The Actually Useful Questions
When you see a market milestone, ignore the headline and ask:
- What is the current Nifty 50 trailing P/E and how does it compare to the 15-year average?
- What is the 10-year government bond yield, and what is the implied equity risk premium?
- What do consensus earnings growth estimates look like for the next 2-3 years?
- What is the current credit cycle (expanding or contracting)?
These questions have actual predictive power for expected returns. Index levels do not.
What to Do With Your Investment Strategy
Nothing. The Sensex crossing 80,000 should not change anything about your SIP amount, your asset allocation, or your fund choices. If you have a 15-20 year horizon, you should be investing your regular SIP regardless of the index level.

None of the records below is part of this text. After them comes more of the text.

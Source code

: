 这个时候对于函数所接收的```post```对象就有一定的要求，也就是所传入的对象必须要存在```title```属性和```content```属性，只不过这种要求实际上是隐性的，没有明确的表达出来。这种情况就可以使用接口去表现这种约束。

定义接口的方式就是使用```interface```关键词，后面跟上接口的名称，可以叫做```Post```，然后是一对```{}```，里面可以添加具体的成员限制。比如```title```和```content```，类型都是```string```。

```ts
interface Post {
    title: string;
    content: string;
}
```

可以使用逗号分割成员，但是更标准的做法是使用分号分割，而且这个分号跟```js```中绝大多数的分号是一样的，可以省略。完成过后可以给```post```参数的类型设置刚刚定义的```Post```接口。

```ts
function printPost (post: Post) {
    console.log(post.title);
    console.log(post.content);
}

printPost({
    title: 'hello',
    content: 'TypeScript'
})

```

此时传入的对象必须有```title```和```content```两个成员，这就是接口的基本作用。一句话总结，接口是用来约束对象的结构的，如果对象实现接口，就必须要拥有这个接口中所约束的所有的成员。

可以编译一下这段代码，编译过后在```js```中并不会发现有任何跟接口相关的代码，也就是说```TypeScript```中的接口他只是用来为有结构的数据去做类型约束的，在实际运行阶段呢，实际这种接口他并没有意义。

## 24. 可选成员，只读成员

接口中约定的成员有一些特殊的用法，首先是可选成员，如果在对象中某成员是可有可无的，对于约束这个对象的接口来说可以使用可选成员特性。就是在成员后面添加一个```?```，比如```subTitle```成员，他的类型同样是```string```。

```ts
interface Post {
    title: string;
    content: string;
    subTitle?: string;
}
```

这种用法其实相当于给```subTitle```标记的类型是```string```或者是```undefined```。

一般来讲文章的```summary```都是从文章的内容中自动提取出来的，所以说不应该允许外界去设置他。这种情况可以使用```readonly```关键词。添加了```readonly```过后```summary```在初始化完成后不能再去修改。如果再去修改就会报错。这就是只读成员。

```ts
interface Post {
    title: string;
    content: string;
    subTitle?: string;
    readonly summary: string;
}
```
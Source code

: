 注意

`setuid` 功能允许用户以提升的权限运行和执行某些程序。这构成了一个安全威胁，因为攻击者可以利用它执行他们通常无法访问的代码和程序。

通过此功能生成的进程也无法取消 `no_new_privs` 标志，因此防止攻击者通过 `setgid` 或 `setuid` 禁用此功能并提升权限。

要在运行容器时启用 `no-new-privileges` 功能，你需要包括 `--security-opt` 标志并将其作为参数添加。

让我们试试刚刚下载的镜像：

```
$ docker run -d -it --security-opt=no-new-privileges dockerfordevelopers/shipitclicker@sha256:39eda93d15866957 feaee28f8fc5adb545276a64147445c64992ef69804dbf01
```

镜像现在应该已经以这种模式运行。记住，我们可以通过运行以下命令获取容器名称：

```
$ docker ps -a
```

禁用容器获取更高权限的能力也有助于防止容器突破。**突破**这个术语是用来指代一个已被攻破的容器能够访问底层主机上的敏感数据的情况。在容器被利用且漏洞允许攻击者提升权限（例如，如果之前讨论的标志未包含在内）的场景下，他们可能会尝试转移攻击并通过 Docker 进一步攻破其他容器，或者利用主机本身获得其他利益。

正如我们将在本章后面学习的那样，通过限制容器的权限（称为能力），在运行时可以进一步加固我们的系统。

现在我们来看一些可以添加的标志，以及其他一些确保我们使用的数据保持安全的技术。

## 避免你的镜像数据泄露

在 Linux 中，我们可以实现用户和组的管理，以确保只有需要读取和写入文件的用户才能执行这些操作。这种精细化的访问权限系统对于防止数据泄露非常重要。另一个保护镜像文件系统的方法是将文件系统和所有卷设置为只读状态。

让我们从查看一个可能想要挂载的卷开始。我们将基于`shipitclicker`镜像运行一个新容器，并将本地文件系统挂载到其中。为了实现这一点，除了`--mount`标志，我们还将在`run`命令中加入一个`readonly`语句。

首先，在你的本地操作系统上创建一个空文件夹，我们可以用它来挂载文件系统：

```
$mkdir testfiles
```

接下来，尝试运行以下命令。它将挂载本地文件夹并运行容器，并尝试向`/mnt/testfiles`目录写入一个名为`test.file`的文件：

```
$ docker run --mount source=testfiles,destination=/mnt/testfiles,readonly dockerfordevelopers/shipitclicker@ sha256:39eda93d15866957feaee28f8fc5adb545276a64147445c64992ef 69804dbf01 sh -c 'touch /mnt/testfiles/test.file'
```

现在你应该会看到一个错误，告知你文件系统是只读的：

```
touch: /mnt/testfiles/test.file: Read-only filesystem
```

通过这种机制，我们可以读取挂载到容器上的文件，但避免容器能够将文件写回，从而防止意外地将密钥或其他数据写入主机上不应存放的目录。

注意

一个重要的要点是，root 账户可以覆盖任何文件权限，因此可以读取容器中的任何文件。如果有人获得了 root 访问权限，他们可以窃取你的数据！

The only situation where current valuations should affect your behaviour is if you have a near-term goal (2-3 years) and you are 100% in equity. In that case, elevated valuations are a risk that might justify reducing equity exposure - not because the Sensex is at 80,000, but because the P/E is elevated and your time horizon is short.
Bottom Line
The Sensex at 80,000 means nothing by itself. It is a number calculated from a changing basket of stocks using an arbitrary historical divisor. What matters for future returns is the P/E ratio, equity risk premium, and earnings growth outlook - not the index level. Historical data shows no consistent pattern of returns following round number milestones; some have led to 50% crashes, others to 50% rallies. The media celebration of milestones creates the opposite of useful information - it generates overconfidence precisely when caution may be more appropriate. Stick to your regular SIP, monitor valuations occasionally, and ignore milestone headlines entirely.